Cape Town, South Africa — — A Cape Town-based university’s Cape Town Cape Pass programme offers graduates a unique chance to earn more than their tuition fees.
As part of the programme, the course fees are paid by the university.
In total, the university pays about R30,000 for the three-month course.
Students who complete the course receive a certificate in management skills, as well as a diploma, which can be used for job interviews and as a foundation for further studies.
The courses are available to students from any university in South Africa, and are taught by one of Cape Town’s leading management experts, Csaba Mbosi.
“The course is really important to our students because it’s a chance to develop leadership skills,” said Mbosi, a former vice-chancellor of the University of Cape.
For the first time, students will also be given the chance to receive a financial grant of R30 000 to cover the course costs.
At the end of the three months, the student is guaranteed a cash prize of about R60 000 and can receive up to R8 000 a month in student loans.
Mbosi said the student who achieves the highest average score on the course earns about R1,000 a month, while those who achieve the lowest average score get about R600.
However, Mbosi acknowledged that some students, who are not academically inclined, struggle with their grades and may struggle to repay their loan.
“For some of our students, they may feel like they don’t know where to turn,” he said.
While the student loans are a boon for the student, Mbosis added, it can also be an inconvenience to them because they will have to pay for all the tuition fees during their time in the university system.

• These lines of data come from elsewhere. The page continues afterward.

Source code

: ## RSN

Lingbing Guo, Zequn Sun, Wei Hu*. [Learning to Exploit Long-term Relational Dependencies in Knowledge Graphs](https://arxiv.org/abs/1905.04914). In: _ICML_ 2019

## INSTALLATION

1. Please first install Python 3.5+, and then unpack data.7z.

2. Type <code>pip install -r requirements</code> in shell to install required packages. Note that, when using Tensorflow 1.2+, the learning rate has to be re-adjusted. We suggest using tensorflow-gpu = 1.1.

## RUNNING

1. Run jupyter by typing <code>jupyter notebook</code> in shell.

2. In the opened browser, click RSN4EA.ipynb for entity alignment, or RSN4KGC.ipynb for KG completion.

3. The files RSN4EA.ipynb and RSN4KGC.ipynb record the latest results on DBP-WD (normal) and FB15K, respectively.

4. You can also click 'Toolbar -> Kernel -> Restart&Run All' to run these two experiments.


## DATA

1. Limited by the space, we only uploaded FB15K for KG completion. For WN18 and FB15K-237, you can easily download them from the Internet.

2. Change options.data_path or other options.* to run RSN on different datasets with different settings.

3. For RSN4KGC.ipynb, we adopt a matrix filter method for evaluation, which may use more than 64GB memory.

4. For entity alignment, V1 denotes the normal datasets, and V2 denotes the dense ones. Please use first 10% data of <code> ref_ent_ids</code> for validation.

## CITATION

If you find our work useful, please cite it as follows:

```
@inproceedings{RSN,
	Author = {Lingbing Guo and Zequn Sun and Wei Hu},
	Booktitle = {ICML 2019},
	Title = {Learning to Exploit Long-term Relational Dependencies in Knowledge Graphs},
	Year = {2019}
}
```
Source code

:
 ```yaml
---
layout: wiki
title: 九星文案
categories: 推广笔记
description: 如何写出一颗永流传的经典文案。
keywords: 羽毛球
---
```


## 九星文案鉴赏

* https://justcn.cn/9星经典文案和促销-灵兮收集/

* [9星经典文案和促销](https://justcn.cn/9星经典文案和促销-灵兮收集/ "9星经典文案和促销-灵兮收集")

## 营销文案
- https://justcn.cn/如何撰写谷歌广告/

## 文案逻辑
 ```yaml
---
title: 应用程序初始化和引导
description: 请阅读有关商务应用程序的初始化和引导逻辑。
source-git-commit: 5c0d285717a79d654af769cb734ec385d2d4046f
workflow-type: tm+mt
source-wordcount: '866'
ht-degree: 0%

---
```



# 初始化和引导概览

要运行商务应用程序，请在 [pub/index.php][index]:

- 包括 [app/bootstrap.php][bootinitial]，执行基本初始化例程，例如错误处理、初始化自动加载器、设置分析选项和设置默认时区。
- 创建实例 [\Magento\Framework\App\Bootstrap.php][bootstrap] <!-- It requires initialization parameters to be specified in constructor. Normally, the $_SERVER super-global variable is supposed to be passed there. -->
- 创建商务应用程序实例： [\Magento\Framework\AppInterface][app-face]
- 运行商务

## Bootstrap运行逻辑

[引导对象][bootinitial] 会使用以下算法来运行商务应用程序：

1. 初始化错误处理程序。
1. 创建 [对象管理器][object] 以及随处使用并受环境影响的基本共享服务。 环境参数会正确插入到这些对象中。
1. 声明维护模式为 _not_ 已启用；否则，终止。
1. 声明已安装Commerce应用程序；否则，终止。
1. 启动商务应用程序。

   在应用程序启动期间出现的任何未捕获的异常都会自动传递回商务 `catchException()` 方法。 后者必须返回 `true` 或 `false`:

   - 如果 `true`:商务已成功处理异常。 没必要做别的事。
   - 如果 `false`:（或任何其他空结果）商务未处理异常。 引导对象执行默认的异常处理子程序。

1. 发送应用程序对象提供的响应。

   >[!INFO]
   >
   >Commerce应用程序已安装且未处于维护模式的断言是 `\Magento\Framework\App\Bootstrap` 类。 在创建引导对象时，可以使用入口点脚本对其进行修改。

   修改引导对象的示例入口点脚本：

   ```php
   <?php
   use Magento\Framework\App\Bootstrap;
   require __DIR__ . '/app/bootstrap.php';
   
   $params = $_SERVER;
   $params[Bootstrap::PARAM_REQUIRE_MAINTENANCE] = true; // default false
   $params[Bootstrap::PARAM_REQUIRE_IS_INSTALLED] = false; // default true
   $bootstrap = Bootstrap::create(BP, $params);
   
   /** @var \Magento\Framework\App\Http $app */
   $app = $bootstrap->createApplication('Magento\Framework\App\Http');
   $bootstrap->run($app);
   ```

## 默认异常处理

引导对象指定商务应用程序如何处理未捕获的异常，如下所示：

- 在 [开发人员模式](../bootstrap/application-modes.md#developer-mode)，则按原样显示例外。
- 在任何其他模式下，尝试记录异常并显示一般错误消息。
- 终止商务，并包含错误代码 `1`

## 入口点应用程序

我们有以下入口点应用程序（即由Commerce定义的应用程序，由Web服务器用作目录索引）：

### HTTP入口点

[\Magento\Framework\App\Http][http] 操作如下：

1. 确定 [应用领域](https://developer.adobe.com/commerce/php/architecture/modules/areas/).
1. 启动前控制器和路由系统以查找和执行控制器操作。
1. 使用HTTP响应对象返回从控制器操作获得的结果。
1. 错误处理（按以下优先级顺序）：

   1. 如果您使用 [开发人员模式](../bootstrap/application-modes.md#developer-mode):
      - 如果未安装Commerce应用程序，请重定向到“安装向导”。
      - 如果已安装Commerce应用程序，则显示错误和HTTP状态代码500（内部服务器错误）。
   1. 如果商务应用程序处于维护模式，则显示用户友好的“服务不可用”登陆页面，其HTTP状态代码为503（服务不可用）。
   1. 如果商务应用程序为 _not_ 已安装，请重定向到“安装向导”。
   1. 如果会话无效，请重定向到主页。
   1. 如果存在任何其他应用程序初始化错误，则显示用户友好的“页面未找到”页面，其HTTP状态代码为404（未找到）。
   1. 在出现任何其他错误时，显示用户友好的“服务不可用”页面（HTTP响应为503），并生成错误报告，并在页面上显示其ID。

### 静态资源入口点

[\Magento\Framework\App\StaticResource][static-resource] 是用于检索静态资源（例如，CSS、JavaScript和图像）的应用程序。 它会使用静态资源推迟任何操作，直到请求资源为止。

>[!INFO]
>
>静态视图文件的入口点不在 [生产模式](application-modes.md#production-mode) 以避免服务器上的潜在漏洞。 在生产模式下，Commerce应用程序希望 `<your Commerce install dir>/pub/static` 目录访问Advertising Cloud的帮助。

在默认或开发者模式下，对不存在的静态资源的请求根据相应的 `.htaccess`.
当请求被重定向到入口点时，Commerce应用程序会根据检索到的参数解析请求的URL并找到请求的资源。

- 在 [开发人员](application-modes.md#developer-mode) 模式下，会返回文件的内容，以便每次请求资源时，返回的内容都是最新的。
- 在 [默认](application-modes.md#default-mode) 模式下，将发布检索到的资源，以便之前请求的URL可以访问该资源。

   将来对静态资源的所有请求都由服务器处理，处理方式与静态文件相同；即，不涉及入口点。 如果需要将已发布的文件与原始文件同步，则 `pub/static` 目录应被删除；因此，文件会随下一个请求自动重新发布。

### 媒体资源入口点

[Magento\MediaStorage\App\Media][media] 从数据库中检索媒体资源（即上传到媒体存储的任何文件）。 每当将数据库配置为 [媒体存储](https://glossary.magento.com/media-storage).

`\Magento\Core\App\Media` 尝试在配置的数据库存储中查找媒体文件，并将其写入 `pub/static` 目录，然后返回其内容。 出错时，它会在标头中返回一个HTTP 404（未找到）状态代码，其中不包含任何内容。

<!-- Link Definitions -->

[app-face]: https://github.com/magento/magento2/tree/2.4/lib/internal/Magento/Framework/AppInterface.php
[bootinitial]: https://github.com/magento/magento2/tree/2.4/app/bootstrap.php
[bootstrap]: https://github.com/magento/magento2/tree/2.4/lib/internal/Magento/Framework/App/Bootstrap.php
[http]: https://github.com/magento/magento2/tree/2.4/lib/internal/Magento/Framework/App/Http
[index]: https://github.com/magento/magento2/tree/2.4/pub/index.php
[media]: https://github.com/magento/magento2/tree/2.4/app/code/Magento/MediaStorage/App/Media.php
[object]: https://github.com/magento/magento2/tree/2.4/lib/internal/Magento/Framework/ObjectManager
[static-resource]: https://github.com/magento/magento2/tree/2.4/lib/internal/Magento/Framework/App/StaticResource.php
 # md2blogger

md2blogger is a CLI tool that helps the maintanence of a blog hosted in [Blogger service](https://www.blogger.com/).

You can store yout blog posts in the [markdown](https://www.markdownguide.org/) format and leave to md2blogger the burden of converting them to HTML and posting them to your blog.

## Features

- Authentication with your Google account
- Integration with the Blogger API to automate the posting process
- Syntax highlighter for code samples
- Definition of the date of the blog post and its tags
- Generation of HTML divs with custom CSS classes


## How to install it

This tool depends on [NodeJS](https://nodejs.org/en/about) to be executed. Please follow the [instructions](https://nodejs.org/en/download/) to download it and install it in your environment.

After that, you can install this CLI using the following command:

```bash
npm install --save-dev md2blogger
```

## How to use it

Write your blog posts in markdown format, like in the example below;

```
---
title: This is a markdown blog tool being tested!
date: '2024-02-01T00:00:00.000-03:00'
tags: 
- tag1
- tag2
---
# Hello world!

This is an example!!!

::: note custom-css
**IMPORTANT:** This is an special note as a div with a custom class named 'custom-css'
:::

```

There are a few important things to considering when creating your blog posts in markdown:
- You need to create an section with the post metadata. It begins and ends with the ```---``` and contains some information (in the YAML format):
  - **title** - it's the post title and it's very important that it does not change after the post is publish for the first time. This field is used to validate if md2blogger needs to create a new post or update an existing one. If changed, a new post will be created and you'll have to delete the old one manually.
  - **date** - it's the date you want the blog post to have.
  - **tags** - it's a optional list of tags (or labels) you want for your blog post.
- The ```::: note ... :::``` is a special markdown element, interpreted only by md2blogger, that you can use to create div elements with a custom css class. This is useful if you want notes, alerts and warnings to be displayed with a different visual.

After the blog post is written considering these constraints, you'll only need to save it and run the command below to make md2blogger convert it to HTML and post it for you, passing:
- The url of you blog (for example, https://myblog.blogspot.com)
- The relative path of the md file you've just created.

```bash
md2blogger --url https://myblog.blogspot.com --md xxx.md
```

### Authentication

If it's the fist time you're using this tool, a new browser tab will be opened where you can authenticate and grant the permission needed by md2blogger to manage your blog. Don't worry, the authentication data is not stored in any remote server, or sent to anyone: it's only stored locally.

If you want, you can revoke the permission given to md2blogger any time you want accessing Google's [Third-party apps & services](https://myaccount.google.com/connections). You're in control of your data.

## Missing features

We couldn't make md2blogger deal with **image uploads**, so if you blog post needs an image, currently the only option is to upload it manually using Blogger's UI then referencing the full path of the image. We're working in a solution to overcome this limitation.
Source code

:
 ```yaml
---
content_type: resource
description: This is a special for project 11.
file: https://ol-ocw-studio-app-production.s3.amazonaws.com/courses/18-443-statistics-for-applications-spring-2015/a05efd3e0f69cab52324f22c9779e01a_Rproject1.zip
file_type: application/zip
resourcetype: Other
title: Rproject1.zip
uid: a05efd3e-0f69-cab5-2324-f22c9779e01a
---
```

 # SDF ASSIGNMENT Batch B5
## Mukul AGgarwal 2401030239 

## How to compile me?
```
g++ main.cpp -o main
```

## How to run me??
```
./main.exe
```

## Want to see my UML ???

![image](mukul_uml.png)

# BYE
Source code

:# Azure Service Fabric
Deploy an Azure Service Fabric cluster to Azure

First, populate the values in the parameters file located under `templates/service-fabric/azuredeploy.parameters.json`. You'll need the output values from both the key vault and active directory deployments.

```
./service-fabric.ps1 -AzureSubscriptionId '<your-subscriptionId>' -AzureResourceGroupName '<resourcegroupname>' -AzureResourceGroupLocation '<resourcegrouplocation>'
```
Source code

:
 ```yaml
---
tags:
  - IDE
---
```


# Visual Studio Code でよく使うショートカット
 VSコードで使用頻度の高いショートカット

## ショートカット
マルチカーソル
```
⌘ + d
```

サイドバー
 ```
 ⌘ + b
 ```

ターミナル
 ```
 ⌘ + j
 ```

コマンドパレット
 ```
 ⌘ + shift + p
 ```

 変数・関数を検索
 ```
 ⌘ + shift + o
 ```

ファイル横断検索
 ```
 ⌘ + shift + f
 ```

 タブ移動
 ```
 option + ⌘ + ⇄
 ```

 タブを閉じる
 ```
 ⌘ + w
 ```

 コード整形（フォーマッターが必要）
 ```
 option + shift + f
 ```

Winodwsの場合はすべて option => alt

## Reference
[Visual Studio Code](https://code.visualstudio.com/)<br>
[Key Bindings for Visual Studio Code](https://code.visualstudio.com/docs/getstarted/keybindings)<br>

According to Mbosi and other university officials, students who complete their courses earn about R100 000 a year, which is enough to cover tuition fees for a year.
This amount is not available to other students who have not completed their studies.
While Mbosi said that a few of his students have had to pay the full tuition fee because of their inability to repay the loan, he said it was important for the university to offer its students a degree they can keep if they are unable to repay.
Cape University has about 1,000 full-time employees and 1,800 part-time ones.
When asked if it would be possible to extend the Cape Pass to other universities, a spokesperson for the South African National University (SNU) said they are not ruling it out.
It was also revealed in a recent article that a study course was offering students R4,000 to help them repay their loans if they failed to complete the required courses.
But it was not immediately clear whether the course was offered to students at all other universities in South African universities, including some of the most prestigious ones in the country, like the University College of the Cape.
The university’s president, Tessa O’Connor, said the students in the program were able to earn the best possible academic performance in their first year of study because of the course.
“We have a strong foundation, but some students don’t make it because they don, or they don because they want to,” she said.
“The students who do make it, they are the ones who have the most fun in their university experience.”